L’excès signifiant et le corps. Un théâtre pour l’oreille
La poésie phonétique et la poésie « sonore » (vocale et électronique) ont sans doute surestimé l'importance des moyens (phonèmes, lettres, voix, micros) techniques permettant de dépasser, de déborder la représentation écrite. Chacun de ces moyens fonctionne comme une prothèse, une greffe censée extirper la poésie des cadres convenus, et valoriser le corps, la voix, le souffle, la scène. Le risque consiste précisément de se retrouver avec des représentations nouvelles (et réductrices) du corps, à désigner le corps parlant-écrivant selon des modalités proprement « organiques ». Ce qui serait à la fois pure contradiction et anachronisme. Or de quel organe inouï peut bien « tomber » l'écrit, quel organe peut-il le recevoir? Naïvement, le poète sonore répond : la voix, la voix parce qu'elle vient du tréfonds du corps, de l'« intérieur ». Mais depuis quand le corps doit-il être confondu avec son dedans, avec une substance, en fait un sac d'organes ? Le corps n'existe que dans son rapport à la langue ; c'est le « parlêtre » lacanien, qui ne concerne aucun organe en particulier, fut-ce celui de la phonation. Suivant ces prémices, comment définir l’oralité ?

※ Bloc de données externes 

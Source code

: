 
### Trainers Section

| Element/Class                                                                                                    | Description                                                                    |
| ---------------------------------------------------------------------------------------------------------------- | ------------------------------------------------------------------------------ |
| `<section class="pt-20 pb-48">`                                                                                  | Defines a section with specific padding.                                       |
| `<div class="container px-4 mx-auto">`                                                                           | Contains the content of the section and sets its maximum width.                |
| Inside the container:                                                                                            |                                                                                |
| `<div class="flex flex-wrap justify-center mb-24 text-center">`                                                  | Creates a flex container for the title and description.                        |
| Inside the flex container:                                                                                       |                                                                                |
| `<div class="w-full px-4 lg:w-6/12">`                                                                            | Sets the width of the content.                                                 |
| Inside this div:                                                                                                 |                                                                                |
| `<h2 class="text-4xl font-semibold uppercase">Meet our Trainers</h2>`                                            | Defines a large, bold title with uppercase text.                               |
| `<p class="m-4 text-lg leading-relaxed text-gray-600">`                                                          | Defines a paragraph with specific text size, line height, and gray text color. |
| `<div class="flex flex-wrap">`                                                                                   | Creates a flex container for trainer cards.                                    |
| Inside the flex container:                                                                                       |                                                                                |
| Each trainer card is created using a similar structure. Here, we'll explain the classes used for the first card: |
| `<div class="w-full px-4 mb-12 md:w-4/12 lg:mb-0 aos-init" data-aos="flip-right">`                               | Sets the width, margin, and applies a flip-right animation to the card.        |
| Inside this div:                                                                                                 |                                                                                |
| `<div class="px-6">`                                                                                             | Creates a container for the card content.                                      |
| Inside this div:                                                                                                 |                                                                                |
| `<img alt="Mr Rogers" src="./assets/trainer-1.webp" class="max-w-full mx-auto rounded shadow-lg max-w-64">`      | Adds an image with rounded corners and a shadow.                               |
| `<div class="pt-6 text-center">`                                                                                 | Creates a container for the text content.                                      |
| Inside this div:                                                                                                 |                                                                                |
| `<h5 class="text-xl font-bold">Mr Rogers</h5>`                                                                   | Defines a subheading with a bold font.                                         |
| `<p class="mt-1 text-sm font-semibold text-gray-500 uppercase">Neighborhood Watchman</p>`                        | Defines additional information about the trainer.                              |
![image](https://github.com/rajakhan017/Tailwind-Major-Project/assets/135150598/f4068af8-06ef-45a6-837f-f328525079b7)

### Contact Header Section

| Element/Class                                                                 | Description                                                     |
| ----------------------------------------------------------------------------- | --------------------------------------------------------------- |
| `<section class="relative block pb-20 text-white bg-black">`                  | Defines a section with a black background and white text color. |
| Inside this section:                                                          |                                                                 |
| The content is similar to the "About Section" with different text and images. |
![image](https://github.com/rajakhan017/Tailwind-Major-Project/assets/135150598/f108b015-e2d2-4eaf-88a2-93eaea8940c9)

Avec la poésie « orale » il ne s'agit plus d’exploiter à fond les « possibilités » du corps, celui-ci étant conçu comme substance, force, réserve d'énergie ; il s'agit plutôt de jouer la place du corps, directement confronté à la langue dont il consiste et à laquelle, aussi bien, il résiste. Nous trouverons une illustration parfaite de cette structure - qui n'est pas la « production » de la langue par le corps mais sa mise en accusation - dans l’œuvre de Valère Novarina. Ce dernier n'est pas un poète « oral », encore moins « sonore ». C'est un homme de théâtre, mais un théâtre pour l'oreille. La parole y est littéralement coupée, séparée du lieu où le sujet cherche à se dire, c'est-à-dire le corps.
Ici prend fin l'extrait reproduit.